Die sri lankesische kapitalistische Klasse ist schwach sowie dominiert und abhängig von imperialistischen Staaten. Dieser Druck des internationalen Kapitals führt dazu, das Mahinda Rajapakse zur Zeit wieder Signale in Richtung Verhandlungsbereitschaft mit der LTTE sendet und zu All-Parteien-Gesprächen einlädt. Es ist offen, ob die neuerlichen Friedensverhandlungen in Genf, die für Mitte Februar geplant sind, angesichts der zunehmenden Provokationen zu einer friedlichen Lösung führen werden. Eine neuerlicher Ausbruch des Bürgerkrieges ist eine mögliche Entwicklung.
Gewerkschaftliche Einheit statt kapitalistischer Spaltung
Auf kapitalistischer Grundlage ist ein dauerhafter Frieden in Sri Lanka nicht möglich. Die USP fordert daher statt Verhandlungen zwischen verschiedenen kapitalistischen PolitikerInnen die Zusammenarbeit der ArbeiterInnenklasse und von Gewerkschaften. Als einziger Kandidat bei den Präsidentschaftswahlen im November hat Siritunga Jayasuriya von der USP das Selbstbestimmungsrecht der TamilInnen verteidigt.

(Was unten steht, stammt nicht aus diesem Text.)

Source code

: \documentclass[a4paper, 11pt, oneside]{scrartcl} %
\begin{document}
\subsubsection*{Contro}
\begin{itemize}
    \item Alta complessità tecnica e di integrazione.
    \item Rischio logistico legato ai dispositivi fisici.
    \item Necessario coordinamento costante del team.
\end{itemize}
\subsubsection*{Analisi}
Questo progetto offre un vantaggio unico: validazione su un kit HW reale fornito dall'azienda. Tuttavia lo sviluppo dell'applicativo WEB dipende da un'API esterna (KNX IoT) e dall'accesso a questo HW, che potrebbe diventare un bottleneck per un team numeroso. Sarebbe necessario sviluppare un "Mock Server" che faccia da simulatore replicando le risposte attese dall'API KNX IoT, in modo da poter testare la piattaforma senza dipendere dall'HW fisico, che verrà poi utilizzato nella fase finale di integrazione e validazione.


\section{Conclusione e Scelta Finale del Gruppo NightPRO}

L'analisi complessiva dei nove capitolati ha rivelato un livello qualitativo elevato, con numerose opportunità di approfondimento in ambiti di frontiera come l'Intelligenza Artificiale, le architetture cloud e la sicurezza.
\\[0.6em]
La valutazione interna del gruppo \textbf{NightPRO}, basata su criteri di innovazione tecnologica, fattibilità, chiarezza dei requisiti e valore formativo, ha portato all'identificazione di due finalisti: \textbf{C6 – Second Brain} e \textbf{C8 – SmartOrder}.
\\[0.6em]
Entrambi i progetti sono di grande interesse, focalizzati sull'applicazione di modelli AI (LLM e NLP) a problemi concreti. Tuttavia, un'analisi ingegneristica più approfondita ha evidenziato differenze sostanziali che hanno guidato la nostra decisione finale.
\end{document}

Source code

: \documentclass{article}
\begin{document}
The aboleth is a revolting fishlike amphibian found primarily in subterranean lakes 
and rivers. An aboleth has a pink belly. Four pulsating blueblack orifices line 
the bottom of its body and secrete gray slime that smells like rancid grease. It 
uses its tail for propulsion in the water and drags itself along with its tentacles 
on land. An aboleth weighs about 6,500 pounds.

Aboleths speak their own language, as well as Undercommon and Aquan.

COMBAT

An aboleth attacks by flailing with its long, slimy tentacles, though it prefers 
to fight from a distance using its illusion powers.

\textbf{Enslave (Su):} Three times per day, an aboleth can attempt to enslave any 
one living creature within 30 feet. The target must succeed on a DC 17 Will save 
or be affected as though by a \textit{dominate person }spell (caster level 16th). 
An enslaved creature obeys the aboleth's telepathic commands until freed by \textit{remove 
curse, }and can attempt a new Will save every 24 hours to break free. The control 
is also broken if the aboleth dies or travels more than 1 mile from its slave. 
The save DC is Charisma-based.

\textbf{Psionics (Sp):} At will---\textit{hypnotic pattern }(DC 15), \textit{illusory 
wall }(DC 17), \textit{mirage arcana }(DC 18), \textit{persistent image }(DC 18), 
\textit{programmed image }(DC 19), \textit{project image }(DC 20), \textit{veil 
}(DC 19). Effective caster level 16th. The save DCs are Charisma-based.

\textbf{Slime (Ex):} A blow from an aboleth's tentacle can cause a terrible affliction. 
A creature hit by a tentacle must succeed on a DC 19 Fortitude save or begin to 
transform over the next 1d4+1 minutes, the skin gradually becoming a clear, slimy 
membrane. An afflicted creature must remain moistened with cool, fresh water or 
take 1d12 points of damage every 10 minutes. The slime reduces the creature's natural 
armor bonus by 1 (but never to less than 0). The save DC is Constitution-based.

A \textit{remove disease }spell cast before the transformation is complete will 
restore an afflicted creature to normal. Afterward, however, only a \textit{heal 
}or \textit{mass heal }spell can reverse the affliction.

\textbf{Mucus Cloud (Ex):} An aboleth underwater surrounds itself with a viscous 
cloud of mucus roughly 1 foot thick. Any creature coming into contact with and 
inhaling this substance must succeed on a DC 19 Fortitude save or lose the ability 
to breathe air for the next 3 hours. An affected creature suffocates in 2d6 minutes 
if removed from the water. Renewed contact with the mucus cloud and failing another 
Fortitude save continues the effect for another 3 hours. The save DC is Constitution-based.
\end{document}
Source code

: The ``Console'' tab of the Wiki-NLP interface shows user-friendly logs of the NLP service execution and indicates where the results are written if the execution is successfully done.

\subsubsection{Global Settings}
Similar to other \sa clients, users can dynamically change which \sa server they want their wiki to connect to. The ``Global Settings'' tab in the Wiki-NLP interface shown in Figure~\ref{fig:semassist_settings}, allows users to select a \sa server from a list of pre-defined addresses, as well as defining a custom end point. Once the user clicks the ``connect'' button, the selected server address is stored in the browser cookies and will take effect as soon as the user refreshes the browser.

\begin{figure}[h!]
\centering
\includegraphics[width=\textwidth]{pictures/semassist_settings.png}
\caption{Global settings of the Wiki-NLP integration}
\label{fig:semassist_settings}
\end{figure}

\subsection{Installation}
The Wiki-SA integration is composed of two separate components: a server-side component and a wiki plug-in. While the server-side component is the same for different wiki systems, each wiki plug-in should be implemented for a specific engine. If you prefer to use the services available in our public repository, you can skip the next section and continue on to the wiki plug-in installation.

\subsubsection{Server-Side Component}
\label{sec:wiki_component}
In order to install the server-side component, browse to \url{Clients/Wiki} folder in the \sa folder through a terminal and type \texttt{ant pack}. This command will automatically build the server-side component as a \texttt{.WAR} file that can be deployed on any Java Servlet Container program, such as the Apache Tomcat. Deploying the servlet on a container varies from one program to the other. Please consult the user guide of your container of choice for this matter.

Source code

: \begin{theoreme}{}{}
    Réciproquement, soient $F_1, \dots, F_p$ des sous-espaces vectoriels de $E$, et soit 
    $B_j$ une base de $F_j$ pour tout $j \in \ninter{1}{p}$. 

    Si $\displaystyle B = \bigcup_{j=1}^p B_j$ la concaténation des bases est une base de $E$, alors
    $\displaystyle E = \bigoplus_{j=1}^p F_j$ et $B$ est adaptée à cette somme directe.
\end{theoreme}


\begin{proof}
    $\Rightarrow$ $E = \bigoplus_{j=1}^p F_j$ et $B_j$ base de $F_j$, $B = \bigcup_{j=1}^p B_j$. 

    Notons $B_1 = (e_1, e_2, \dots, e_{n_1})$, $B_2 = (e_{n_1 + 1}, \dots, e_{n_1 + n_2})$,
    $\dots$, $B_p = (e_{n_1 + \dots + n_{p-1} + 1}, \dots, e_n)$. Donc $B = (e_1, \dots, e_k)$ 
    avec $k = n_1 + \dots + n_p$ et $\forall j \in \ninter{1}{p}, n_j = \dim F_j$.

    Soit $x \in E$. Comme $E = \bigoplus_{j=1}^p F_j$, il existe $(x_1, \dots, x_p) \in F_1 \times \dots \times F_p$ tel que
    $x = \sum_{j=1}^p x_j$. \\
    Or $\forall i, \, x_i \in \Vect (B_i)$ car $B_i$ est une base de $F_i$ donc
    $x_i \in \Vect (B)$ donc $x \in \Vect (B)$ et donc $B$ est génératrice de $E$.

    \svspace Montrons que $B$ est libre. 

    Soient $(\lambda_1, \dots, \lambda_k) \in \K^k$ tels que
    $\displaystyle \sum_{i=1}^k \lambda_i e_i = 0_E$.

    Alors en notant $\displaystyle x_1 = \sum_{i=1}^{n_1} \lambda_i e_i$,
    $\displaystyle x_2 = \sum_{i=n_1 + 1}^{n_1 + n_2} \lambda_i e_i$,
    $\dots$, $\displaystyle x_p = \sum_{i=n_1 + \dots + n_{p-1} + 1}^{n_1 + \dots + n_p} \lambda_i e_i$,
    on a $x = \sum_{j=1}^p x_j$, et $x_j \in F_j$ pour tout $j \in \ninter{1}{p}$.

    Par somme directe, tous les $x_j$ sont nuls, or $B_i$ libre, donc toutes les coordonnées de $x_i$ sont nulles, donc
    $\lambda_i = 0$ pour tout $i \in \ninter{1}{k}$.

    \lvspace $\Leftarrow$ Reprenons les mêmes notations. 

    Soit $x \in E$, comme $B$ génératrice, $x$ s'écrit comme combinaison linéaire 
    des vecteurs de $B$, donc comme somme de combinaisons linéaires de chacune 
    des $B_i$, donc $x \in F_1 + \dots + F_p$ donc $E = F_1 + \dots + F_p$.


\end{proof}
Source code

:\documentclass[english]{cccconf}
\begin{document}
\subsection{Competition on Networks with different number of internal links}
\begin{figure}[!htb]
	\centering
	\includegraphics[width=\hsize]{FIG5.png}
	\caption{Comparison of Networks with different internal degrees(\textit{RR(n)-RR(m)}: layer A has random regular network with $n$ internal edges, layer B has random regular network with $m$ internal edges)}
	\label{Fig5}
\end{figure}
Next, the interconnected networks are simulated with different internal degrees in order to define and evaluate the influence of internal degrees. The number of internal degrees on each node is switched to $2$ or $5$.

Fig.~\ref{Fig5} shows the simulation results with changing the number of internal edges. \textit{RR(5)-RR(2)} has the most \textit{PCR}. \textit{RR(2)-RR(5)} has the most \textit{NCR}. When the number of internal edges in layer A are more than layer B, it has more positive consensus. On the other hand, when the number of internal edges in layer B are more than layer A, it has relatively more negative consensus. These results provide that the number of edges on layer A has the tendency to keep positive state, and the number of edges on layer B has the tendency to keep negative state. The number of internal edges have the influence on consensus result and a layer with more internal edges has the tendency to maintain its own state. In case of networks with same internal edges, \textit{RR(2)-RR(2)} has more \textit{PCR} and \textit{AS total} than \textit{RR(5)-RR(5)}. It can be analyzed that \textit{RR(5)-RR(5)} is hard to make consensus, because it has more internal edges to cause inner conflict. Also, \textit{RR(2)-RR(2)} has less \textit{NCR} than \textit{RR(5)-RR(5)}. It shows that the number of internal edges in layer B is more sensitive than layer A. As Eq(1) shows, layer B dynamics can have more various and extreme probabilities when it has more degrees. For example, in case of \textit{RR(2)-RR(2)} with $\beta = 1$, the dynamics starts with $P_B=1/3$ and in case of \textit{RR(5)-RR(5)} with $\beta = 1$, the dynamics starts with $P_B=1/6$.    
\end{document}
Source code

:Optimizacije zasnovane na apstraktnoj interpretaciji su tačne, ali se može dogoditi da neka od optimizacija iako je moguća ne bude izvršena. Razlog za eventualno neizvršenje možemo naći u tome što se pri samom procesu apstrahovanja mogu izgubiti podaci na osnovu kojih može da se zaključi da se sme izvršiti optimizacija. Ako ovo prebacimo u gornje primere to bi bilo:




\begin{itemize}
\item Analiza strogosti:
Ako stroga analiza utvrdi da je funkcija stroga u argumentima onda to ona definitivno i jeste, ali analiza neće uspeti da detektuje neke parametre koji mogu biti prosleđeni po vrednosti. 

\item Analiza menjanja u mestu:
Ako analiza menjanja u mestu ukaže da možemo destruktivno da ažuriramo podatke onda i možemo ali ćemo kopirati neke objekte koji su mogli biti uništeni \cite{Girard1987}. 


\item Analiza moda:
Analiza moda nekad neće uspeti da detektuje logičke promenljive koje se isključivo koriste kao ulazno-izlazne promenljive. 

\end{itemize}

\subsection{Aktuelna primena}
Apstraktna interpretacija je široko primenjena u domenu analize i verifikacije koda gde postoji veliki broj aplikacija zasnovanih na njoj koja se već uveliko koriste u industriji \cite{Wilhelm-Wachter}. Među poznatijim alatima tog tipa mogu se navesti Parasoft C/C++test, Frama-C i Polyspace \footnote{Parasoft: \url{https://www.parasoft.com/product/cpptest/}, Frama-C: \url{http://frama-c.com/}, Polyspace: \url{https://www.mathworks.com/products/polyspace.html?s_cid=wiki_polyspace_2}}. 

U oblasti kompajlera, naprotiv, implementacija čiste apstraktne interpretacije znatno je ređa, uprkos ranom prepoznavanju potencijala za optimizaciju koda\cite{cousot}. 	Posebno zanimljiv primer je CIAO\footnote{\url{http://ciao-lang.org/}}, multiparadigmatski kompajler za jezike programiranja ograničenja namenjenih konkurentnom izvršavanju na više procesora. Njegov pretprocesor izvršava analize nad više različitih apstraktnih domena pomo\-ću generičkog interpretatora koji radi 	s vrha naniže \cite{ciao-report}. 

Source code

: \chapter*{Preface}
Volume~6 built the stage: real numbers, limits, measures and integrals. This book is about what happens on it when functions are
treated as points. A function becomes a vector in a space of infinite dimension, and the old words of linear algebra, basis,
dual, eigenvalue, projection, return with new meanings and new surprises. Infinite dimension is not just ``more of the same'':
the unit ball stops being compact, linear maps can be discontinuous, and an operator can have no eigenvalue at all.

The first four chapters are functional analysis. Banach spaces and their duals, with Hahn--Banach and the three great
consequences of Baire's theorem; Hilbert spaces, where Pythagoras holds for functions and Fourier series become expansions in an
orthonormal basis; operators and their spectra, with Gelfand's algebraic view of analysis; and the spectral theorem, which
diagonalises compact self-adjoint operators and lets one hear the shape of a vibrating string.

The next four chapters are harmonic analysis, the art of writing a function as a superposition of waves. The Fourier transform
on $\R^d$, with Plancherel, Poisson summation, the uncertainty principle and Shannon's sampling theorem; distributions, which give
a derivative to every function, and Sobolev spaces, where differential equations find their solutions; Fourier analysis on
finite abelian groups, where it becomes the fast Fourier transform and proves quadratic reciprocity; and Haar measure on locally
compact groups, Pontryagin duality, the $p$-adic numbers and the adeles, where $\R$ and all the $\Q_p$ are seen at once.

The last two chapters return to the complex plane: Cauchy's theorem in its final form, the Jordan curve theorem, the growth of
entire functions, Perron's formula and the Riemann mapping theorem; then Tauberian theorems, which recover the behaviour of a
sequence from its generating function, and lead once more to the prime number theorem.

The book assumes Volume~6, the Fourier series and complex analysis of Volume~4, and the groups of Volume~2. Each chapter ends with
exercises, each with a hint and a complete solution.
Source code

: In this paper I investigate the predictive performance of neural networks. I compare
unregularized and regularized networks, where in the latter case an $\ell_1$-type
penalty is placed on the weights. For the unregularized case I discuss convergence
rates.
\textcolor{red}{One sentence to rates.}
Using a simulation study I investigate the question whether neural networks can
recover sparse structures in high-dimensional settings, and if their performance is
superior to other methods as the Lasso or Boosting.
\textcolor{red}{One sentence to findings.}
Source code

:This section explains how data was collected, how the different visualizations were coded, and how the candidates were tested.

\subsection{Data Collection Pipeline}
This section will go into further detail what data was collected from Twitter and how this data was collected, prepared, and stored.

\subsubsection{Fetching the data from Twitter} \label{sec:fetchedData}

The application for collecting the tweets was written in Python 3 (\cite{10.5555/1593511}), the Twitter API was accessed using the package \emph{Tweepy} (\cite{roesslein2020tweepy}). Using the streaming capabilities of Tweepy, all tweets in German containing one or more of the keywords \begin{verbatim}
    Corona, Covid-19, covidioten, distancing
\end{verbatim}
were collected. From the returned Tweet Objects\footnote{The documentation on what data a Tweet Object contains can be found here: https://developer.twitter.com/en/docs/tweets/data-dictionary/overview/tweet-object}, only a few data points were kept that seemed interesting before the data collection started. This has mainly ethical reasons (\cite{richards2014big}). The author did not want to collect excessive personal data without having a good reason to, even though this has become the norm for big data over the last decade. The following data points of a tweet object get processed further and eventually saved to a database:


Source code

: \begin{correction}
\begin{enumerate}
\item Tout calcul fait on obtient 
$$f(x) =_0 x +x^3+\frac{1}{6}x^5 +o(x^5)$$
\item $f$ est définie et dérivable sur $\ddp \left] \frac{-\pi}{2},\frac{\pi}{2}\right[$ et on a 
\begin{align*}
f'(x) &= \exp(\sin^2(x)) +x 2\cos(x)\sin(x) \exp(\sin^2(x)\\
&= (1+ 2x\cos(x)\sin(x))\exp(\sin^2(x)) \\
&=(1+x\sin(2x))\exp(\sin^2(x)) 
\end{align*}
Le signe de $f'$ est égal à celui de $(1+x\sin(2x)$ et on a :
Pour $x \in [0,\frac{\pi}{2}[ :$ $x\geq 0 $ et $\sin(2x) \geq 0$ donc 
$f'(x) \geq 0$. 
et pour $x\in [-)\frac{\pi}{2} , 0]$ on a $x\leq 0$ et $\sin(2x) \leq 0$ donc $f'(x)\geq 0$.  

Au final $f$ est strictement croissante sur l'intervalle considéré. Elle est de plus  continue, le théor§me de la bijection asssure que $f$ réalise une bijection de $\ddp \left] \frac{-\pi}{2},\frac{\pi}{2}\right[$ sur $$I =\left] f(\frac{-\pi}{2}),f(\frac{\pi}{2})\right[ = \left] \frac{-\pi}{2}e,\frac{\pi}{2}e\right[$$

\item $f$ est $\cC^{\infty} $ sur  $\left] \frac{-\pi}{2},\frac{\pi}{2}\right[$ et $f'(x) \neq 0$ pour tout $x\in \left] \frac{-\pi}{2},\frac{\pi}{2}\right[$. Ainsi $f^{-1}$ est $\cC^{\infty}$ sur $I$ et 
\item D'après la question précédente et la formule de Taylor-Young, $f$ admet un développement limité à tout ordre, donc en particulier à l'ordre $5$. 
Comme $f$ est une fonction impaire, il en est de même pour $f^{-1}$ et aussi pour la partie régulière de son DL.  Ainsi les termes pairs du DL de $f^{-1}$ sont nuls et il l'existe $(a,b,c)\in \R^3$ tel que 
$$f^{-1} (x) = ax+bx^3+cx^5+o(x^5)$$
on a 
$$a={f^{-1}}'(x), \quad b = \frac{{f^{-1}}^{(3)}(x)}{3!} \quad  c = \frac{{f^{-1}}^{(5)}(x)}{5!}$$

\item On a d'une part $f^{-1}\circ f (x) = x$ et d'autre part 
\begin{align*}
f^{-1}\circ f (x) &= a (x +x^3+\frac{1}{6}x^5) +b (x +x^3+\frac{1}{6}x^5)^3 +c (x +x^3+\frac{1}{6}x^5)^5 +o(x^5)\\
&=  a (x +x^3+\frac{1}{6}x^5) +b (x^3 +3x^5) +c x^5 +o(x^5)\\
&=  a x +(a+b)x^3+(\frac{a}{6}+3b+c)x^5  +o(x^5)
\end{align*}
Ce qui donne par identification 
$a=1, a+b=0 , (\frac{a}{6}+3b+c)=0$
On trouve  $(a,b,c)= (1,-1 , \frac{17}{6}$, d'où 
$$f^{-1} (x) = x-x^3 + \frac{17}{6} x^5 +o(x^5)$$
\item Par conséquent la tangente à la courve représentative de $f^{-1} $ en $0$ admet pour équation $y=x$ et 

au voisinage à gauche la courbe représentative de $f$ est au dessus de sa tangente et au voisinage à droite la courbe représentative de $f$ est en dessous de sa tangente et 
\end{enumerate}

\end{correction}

Er erhielt mehr als 35.000 Stimmen und wurde Dritter. Nach Verkündigung des Wahlergebnisses, als klar war, dass der chauvinistische Mahinda Rajapakse gewonnen hatte, hielt Siritunga eine weit beachtete Fernsehansprache. Er machte deutlich, dass Mahinda Rajapakse verantwortlich ist dafür, dass die Situation zwischen TamilInnen und SinghalesInnen wieder eskaliert und dass er viele soziale Verbesserungen versprochen hat, aber wohl kaum etwas davon halten wird.
Nach dem Tsunami gab es wechselseitige Hilfe von TamilInnen und SinghalesInnen. Die bewusste Spaltung der Regierung und nationalistischer Kräfte hat hier entgegengearbeitet. Die USP tritt für eine breite linke Plattform ein, um den Krieg zu stoppen. Eine solche Plattform muss v.a. von Gewerkschaften getragen werden. Sri Lanka hat eine sehr reiche Geschichte der ArbeiterInnenbewegung. Es gab sozialistische und sogar trotzkistische Massenorganisationen. Die Stärke der ArbeiterInnenbewegung war der Grund, warum – im Gegensatz zu z.B. Indien oder Vietnam – die nationale Unabhängigkeit unblutig erreicht wurde. Sie ist auch der Grund für einen in der Region relativ hohen Lebensstandard und z.B. eine sehr niedrige AnalphabetInnenrate. Auch in den vergangenen Jahren gab es Streiks und Klassenkämpfe von verschiedenen Teilen der ArbeiterInnenbewegung gegen neoliberale „Reformen“. Die USP steht in den besten Traditionen der sri lankesischen ArbeiterInnenbewegung die sozialistisch und anti-chauvinistisch ist – und die Basis für eine friedliche Zukunft darstellt.